Merrick Posnanky remembers Nelson Mandela
I was director of the center when Mandela came out of prison. UCLA held a great party with several other sponsors in Ackerman and it was really one of the most joyous occasions ever. There were quite a lot of people from Hollywood and the media who came. South Africa had been a major concern of the Center for many years and we hosted numerous talks on South Africa including one by Bishop Tutu. Two of our most distinguished Emeriti Hilda and Leo Kuper were both from South Africa and they had known many of the key ANC people on a personal level. The front line in a struggle that seemed without end stretched from Tanzania to Angola. The whole of Southern and Central Africa was turned into a war zone difficult for our graduate students to visit and engage in research and yet South Africa was still a tourist mecca and so few people outside of those interested in Africa seemed to care.
For most of us it was a very emotional time. I had tried to visit South Africa in 1961 but was turned back at Beit Bridge frontier because my wife Eunice was a Ugandan African. I eventually visited South Africa on my own in 1979 and was horrified by the realities of Apartheid. It was such an effective and senseless way of excluding Africans from most aspects of life.

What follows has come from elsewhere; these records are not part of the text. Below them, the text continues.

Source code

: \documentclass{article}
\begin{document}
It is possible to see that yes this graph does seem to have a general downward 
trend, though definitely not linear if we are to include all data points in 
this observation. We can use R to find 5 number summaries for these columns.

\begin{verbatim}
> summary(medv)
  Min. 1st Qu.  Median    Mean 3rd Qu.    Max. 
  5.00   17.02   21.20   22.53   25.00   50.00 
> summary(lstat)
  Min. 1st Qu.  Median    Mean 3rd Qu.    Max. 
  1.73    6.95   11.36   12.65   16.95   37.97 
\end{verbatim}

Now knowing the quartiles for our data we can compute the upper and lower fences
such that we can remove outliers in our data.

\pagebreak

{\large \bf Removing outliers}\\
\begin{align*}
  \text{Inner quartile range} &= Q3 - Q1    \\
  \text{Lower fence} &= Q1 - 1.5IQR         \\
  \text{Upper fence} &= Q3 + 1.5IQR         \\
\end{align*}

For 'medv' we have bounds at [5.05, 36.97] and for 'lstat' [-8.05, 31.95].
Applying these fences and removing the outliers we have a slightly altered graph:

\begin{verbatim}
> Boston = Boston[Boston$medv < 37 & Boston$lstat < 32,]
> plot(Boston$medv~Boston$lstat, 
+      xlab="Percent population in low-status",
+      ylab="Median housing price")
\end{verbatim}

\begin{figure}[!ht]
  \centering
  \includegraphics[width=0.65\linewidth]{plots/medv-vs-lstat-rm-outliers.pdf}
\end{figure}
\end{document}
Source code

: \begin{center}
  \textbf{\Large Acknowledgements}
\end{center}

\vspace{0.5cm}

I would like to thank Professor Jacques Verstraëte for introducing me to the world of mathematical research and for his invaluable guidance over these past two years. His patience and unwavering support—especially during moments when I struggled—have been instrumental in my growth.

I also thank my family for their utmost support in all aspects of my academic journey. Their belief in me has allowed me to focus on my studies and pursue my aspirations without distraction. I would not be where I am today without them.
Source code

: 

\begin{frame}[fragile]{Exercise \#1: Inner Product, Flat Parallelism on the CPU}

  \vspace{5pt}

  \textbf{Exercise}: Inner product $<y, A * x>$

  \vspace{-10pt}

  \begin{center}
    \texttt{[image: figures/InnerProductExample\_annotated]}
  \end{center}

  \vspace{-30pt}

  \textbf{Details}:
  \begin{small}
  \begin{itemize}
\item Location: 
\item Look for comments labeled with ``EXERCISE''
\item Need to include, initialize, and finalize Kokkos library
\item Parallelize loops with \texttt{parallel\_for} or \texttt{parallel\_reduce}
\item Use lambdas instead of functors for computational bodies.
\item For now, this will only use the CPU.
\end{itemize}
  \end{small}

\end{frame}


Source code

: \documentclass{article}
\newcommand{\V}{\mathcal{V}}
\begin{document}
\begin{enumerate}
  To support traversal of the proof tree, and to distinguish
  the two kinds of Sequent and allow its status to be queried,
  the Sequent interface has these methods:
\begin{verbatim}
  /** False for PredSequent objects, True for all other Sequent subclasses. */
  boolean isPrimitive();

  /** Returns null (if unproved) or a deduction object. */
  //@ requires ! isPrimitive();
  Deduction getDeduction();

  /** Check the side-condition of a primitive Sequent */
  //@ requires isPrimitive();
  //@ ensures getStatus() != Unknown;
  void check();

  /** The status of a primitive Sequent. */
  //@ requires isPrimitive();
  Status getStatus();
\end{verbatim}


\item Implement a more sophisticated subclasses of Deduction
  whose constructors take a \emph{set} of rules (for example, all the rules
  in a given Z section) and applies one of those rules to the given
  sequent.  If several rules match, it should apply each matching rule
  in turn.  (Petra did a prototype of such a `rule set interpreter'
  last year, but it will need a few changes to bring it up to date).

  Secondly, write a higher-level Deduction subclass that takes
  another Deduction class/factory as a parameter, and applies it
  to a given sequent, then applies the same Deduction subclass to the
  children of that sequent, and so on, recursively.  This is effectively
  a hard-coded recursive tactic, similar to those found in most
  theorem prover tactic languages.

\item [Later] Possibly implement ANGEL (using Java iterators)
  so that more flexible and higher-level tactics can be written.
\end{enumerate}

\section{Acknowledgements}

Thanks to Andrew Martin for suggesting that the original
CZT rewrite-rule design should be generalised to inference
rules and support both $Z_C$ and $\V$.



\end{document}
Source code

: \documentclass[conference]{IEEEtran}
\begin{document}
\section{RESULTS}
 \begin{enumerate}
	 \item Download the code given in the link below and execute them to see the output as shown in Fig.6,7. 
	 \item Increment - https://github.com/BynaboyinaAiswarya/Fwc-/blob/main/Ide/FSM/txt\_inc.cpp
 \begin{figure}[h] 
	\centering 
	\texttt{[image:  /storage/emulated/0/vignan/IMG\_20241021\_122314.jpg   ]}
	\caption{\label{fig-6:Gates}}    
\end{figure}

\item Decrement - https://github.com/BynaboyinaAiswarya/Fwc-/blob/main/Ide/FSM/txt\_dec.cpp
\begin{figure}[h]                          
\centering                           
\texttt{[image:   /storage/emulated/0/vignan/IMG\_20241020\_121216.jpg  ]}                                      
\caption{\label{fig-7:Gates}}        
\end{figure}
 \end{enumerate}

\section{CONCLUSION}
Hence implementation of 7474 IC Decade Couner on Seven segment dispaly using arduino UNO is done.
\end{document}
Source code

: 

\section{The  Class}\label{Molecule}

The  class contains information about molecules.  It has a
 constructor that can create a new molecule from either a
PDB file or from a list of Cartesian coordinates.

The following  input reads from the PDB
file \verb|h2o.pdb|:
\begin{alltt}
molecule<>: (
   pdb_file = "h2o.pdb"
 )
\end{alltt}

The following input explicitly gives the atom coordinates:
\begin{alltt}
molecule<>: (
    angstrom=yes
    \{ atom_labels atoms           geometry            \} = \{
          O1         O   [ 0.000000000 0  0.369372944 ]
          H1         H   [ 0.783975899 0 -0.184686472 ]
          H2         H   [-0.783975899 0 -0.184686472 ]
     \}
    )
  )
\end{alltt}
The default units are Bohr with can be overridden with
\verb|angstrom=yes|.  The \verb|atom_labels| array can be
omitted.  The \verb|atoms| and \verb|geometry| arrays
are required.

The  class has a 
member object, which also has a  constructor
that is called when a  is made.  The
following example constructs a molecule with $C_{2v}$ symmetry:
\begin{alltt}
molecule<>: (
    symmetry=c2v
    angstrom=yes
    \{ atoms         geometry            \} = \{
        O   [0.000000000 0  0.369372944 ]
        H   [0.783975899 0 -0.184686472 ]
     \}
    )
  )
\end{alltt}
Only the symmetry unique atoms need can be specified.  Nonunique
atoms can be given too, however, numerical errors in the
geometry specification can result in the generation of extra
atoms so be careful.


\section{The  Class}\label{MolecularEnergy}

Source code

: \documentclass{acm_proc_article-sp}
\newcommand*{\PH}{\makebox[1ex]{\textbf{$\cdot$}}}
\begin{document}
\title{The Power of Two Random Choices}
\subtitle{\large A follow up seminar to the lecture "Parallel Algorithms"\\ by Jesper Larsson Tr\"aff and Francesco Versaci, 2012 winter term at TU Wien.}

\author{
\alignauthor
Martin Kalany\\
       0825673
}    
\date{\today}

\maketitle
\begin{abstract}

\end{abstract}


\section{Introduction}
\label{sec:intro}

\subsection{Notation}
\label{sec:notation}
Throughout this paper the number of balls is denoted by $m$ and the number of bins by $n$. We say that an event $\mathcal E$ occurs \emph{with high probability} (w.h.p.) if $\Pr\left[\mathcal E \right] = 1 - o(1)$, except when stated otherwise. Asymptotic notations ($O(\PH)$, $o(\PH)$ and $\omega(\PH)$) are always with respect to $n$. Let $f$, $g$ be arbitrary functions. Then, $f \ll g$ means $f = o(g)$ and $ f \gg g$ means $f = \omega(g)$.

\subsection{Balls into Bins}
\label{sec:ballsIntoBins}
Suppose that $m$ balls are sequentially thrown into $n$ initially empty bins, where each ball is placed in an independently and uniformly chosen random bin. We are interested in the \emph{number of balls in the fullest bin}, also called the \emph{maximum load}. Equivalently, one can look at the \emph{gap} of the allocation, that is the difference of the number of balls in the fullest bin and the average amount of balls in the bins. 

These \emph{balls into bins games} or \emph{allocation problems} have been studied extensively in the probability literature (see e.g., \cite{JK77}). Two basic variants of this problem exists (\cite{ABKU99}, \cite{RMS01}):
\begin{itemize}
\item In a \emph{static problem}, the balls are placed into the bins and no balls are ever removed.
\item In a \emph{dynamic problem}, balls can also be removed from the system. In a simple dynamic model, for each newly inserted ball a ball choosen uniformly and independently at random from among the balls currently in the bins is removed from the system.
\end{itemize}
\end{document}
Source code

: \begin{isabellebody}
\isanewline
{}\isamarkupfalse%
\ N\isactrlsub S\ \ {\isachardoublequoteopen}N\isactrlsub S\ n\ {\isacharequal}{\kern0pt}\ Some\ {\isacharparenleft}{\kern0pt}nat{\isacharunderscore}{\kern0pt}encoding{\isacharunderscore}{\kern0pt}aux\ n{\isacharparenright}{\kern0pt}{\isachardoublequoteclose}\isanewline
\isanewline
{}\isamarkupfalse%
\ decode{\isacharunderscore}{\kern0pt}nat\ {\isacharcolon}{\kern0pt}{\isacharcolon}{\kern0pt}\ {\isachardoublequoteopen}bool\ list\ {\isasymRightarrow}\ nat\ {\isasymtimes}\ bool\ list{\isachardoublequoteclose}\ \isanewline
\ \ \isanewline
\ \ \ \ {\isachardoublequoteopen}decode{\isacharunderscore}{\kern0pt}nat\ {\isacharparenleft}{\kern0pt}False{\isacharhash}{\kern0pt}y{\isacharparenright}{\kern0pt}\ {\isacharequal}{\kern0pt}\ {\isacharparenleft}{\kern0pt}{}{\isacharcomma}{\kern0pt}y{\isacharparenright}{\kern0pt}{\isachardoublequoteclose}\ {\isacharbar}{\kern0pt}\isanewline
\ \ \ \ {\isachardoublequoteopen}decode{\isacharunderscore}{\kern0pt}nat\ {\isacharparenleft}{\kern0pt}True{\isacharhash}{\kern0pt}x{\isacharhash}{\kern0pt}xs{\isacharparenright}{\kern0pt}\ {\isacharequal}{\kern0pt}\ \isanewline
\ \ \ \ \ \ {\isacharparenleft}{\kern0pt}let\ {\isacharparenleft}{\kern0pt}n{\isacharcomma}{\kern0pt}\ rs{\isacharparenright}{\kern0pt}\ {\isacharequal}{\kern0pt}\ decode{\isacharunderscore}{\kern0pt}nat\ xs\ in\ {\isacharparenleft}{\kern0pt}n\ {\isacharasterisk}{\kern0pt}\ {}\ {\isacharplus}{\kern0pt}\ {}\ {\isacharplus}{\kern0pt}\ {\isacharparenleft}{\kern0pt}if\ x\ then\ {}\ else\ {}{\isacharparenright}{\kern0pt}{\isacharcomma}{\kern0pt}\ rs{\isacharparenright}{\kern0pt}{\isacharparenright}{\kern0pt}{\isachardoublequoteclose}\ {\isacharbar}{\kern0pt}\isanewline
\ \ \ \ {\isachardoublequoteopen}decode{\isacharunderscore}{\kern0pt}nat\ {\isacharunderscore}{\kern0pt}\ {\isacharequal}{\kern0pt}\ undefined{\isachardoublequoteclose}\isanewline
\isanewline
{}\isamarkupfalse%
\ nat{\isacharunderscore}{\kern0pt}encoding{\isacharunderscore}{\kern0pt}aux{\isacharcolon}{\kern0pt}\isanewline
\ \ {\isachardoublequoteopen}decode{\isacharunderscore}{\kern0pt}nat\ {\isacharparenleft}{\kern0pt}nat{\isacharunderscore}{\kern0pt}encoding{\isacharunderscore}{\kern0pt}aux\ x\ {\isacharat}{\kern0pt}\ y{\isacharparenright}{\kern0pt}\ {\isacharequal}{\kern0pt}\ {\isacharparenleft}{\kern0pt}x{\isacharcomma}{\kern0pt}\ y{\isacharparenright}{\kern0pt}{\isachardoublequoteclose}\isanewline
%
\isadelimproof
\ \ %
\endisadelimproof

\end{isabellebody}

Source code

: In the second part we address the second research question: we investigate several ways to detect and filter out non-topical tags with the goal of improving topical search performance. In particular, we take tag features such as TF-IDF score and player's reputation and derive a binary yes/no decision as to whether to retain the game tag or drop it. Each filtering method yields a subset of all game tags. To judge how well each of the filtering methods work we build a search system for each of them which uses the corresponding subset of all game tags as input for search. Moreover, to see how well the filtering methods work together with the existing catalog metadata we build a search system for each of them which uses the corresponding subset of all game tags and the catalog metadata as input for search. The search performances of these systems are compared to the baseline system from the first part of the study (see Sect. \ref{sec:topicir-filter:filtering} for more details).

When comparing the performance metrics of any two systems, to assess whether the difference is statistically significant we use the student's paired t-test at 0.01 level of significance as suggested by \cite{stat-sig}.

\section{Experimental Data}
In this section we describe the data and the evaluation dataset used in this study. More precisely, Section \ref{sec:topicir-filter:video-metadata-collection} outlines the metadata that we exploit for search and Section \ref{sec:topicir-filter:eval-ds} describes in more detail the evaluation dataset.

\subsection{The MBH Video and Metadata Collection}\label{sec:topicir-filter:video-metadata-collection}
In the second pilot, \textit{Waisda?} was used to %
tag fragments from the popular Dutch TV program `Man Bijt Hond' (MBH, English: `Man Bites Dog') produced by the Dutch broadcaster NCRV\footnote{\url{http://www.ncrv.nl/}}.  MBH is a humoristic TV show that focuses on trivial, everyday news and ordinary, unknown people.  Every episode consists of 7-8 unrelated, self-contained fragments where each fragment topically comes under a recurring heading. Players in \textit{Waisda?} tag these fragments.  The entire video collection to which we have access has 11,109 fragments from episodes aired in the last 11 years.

We had known about Apartheid from our time in East Africa when African nations tried to cut off all contacts with South Africa but it was only when I visited that the realities were brought home in a ran effective way. I was reminded about how my relatives in Poland were excluded from normal life and the killed in the Holocaust. South Africa seemed so impregnable and the new countries of Africa were weak in comparison but opposition was buoyed up by the memory that Mandela was an enduring symbol. While he was alive the ANC had a spirit and boycott movements had someone who was greater than a mere symbol. It was a slow fight but history was on the side of freedom and slowly the selfless efforts of colleagues like Ned Alpers at UCLA and so many other places bore fruit.
President Obama is correct in regarding Mandela as someone for the ages, a name and memory of achievement and will in gaining African dignity and integrity.